Your Spouse/Partner/SO or Your Parents/Mom/Dad?

I was watching the Wendy Williams' Show and a lady asked about Mother's Day. The lady said her sons should choose her over their wives and spend time with her for Mothers Day.

Wendy was quiet for a little bit and said "you're not gonna like what I have to say but this is his wife and she comes first now."

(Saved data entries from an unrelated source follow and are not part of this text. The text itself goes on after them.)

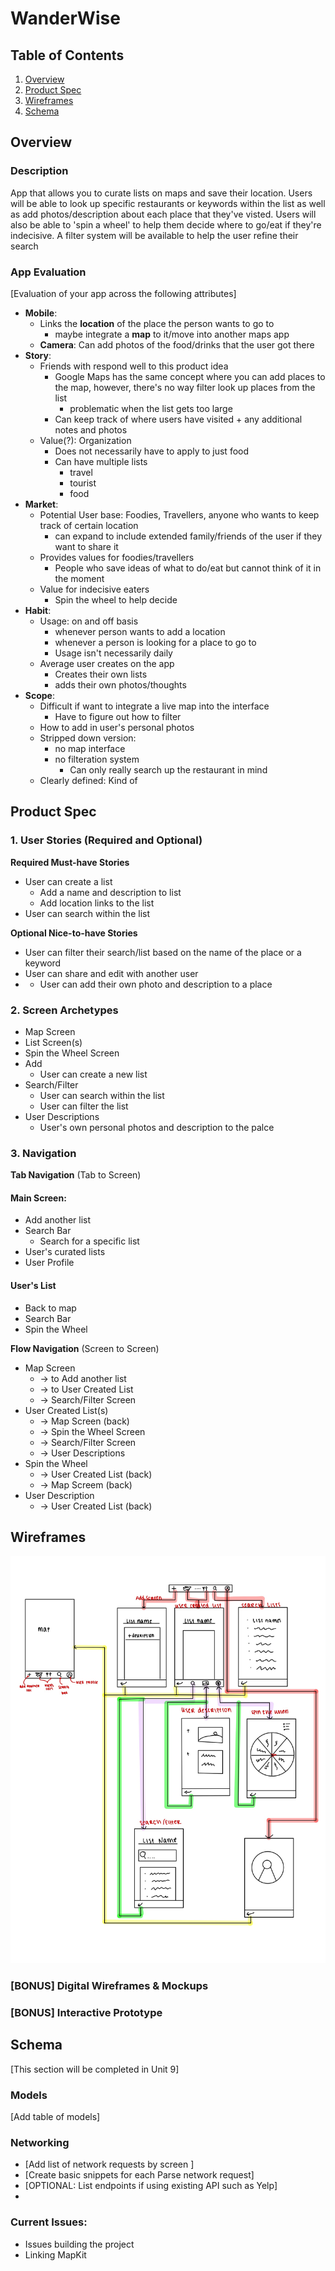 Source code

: # WanderWise

## Table of Contents

1. [Overview](#Overview)
2. [Product Spec](#Product-Spec)
3. [Wireframes](#Wireframes)
4. [Schema](#Schema)

## Overview

### Description

App that allows you to curate lists on maps and save their location. Users will be able to look up specific restaurants or keywords within the list as well as add photos/description about each place that they've visted. Users will also be able to 'spin a wheel' to help them decide where to go/eat if they're indecisive. A filter system will be available to help the user refine their search

### App Evaluation

[Evaluation of your app across the following attributes]
* **Mobile**:
    * Links the **location** of the place the person wants to go to
        * maybe integrate a **map** to it/move into another maps app
    * **Camera**: Can add photos of the food/drinks that the user got there
* **Story**:
    * Friends with respond well to this product idea
        * Google Maps has the same concept where you can add places to the map, however, there's no way filter look up places from the list
            * problematic when the list gets too large
        * Can keep track of where users have visited + any additional notes and photos
    * Value(?): Organization
        * Does not necessarily have to apply to just food
        * Can have multiple lists
            * travel
            * tourist
            * food
* **Market**:
    * Potential User base: Foodies, Travellers, anyone who wants to keep track of certain location
        * can expand to include extended family/friends of the user if they want to share it
    * Provides values for foodies/travellers
        * People who save ideas of what to do/eat but cannot think of it in the moment
    * Value for indecisive eaters
        * Spin the wheel to help decide
* **Habit**:
    * Usage: on and off basis
        * whenever person wants to add a location
        * whenever a person is looking for a place to go to
        * Usage isn't necessarily daily
    * Average user creates on the app
        * Creates their own lists
        * adds their own photos/thoughts
* **Scope**:
    * Difficult if want to integrate a live map into the interface
        * Have to figure out how to filter
    * How to add in user's personal photos 
    * Stripped down version:
        * no map interface
        * no filteration system
            * Can only really search up the restaurant in mind
    * Clearly defined: Kind of

## Product Spec

### 1. User Stories (Required and Optional)

**Required Must-have Stories**

* User can create a list
  * Add a name and description to list
  * Add location links to the list
* User can search within the list

**Optional Nice-to-have Stories**

* User can filter their search/list based on the name of the place or a keyword
* User can share and edit with another user
* * User can add their own photo and description to a place 


### 2. Screen Archetypes

* Map Screen
* List Screen(s)
* Spin the Wheel Screen
* Add
  * User can create a new list 
* Search/Filter
  * User can search within the list
  * User can filter the list
* User Descriptions
  * User's own personal photos and description to the palce

### 3. Navigation

**Tab Navigation** (Tab to Screen)

#### Main Screen:

* Add another list 
* Search Bar
  * Search for a specific list
* User's curated lists
* User Profile

#### User's List
* Back to map
* Search Bar
* Spin the Wheel

**Flow Navigation** (Screen to Screen)

* Map Screen 
  * -> to Add another list  
  * -> to User Created List
  * -> Search/Filter Screen
* User Created List(s)
  * -> Map Screen (back)
  * -> Spin the Wheel Screen
  * -> Search/Filter Screen
  * -> User Descriptions
* Spin the Wheel 
  * -> User Created List (back)
  * -> Map Screem (back)
* User Description
  * -> User Created List (back)

## Wireframes

![Wireframe](wireframe.jpg)

### [BONUS] Digital Wireframes & Mockups

### [BONUS] Interactive Prototype

## Schema 

[This section will be completed in Unit 9]

### Models

[Add table of models]

### Networking

- [Add list of network requests by screen ]
- [Create basic snippets for each Parse network request]
- [OPTIONAL: List endpoints if using existing API such as Yelp]
- 

### Current Issues:
- Issues building the project
- Linking MapKit
  
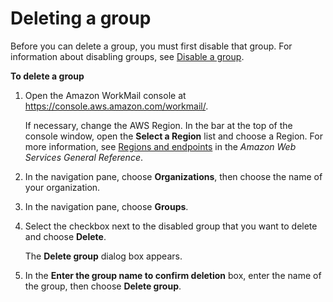 # Deleting a group<a name="delete-group"></a>

Before you can delete a group, you must first disable that group\. For information about disabling groups, see [Disable a group](disable-group.md)\.

**To delete a group**

1. Open the Amazon WorkMail console at [https://console\.aws\.amazon\.com/workmail/](https://console.aws.amazon.com/workmail/)\.

   If necessary, change the AWS Region\. In the bar at the top of the console window, open the **Select a Region** list and choose a Region\. For more information, see [Regions and endpoints](https://docs.aws.amazon.com/general/latest/gr/rande.html) in the *Amazon Web Services General Reference*\.

1. In the navigation pane, choose **Organizations**, then choose the name of your organization\.

1. In the navigation pane, choose **Groups**\.

1. Select the checkbox next to the disabled group that you want to delete and choose **Delete**\.

   The **Delete group** dialog box appears\.

1. In the **Enter the group name to confirm deletion** box, enter the name of the group, then choose **Delete group**\. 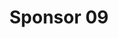 ---
title:  Sponsor 09
description: > 
  Some sponsor 09 description
logo_url: /img/sponsors/09.jpeg 
---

What do you think? What's your stand on this? Does it depend on what holiday or situation?


----------



## Aprill (May 6, 2010)

Spouse comes first. You are supposed to leave from the skirt tails of your parents and cling to your spouse according to the bible. I follow that.


----------



## Eyelining (May 6, 2010)

Spouses, but not to the detriment of your parents. You make an adult decision to form a partnership with your spouse. Your parents should be supportive of that. Unfortunatly my fiance is an only child and his mother firmly believes there is only room for one woman in his life... her.


----------



## Adrienne (May 6, 2010)

My grandmother, who is almost into her 80s, once told us when we were younger, when you leave the house and get married, you are then officially a grain of sand from another shore, you bear no actual loyalty to that family as you have created your own.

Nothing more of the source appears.